Now we know that nature has figured this out because nature doesn’t use platinum in algae that makes hydrogen; it uses a cheap metal, iron. Nature’s catalysts aren’t poisoned by carbon monoxide and sulfur; they actually use them in the molecule to keep it function. So, people like my colleagues in chemistry are fishing these active sites out of bacteria and trying to build models of them as molecules to do just what nature did what the same cheap chemicals that it used as opposed to expensive ones. 

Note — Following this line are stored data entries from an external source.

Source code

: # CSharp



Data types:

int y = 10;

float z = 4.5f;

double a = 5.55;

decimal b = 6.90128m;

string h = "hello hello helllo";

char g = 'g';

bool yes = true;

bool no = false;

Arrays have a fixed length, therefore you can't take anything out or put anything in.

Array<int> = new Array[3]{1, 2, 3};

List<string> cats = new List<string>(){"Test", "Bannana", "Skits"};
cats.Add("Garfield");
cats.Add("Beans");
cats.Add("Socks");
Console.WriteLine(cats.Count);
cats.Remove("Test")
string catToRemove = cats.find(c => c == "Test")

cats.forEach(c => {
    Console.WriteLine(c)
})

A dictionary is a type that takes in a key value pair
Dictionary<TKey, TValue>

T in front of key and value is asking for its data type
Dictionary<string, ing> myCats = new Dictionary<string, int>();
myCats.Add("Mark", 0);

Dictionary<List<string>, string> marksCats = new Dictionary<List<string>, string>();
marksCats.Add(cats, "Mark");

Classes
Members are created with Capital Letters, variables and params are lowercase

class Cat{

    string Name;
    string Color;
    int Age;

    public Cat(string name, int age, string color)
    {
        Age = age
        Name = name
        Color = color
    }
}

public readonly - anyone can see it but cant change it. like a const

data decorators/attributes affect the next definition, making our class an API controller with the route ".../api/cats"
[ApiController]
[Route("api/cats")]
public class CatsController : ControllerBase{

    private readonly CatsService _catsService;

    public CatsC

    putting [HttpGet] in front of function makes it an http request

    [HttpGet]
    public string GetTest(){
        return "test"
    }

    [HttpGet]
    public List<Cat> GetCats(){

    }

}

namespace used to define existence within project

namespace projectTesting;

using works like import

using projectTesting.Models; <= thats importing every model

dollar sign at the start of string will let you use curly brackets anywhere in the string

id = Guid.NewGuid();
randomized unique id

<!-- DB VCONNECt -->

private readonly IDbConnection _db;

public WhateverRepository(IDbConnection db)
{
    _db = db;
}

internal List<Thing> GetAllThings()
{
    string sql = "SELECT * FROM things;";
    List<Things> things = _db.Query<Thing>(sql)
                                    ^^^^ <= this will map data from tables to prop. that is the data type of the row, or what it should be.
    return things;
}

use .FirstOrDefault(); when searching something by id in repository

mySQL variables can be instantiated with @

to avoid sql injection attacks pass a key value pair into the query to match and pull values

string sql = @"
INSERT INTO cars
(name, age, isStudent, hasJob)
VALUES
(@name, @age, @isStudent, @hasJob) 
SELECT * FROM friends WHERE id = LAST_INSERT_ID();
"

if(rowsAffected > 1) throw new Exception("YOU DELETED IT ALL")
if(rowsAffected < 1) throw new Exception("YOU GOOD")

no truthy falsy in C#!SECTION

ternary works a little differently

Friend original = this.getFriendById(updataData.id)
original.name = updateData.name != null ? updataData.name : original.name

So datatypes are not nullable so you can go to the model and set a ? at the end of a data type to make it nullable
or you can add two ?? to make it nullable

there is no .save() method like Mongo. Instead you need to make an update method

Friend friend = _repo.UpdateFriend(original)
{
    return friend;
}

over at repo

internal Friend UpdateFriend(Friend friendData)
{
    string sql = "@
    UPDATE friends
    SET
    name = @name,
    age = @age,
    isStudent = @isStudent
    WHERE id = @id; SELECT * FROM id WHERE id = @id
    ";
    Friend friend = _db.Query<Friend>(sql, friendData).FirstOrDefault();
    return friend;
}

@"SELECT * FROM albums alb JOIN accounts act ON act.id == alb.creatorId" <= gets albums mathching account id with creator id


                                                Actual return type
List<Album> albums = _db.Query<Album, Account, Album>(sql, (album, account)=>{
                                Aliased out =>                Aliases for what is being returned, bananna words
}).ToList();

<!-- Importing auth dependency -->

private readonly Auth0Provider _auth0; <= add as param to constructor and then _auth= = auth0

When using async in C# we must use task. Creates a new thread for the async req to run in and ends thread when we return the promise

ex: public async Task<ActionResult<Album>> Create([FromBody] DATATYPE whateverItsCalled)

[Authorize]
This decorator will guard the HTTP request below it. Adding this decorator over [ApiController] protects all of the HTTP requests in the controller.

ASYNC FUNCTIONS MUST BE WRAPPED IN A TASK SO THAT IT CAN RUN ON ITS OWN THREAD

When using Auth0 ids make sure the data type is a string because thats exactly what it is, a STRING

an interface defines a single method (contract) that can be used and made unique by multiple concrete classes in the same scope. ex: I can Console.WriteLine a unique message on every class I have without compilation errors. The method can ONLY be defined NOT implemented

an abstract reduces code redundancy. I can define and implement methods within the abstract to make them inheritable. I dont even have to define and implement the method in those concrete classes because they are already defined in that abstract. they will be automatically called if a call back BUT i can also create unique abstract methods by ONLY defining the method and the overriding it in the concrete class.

Question: Sounds like alchemy. 

Nate Lewis: It’s actually not alchemy– it’s bioinspired. Once you knew that a bird could fly, you didn’t build an airplane out of feathers? We built it with other materials. And so, really what it is, it’s like building a B-2 Bomber in the sense that we have a system that we think could be a new design of flight. It’s going to be stealthy and it’s going to have a different range, and it’s going to have these wings that are different than normal airplane wings, and it’s going to fly. But to do it, we have to put all the pieces together. We have to invent some of these pieces. And it’s not enough to just invent the engine. You’ve got to have the wings. You’ve got to have the new materials. You’ve got to have the plane in the air. It’s got to fly for a certain distance, and it better come back on one piece, and you’ve got to be able to make a lot of them, not just one. 

And so we have these criteria that a successful system isn’t just one piece, but is the whole thing flying on it’s mission and returning safely and being able to make a lot of these energy conversion devices so that anybody can put them up anywhere. 

Recorded on February 3, 2010

A process that mimics photosynthesis could create a fuel that provides energy in a convenient form.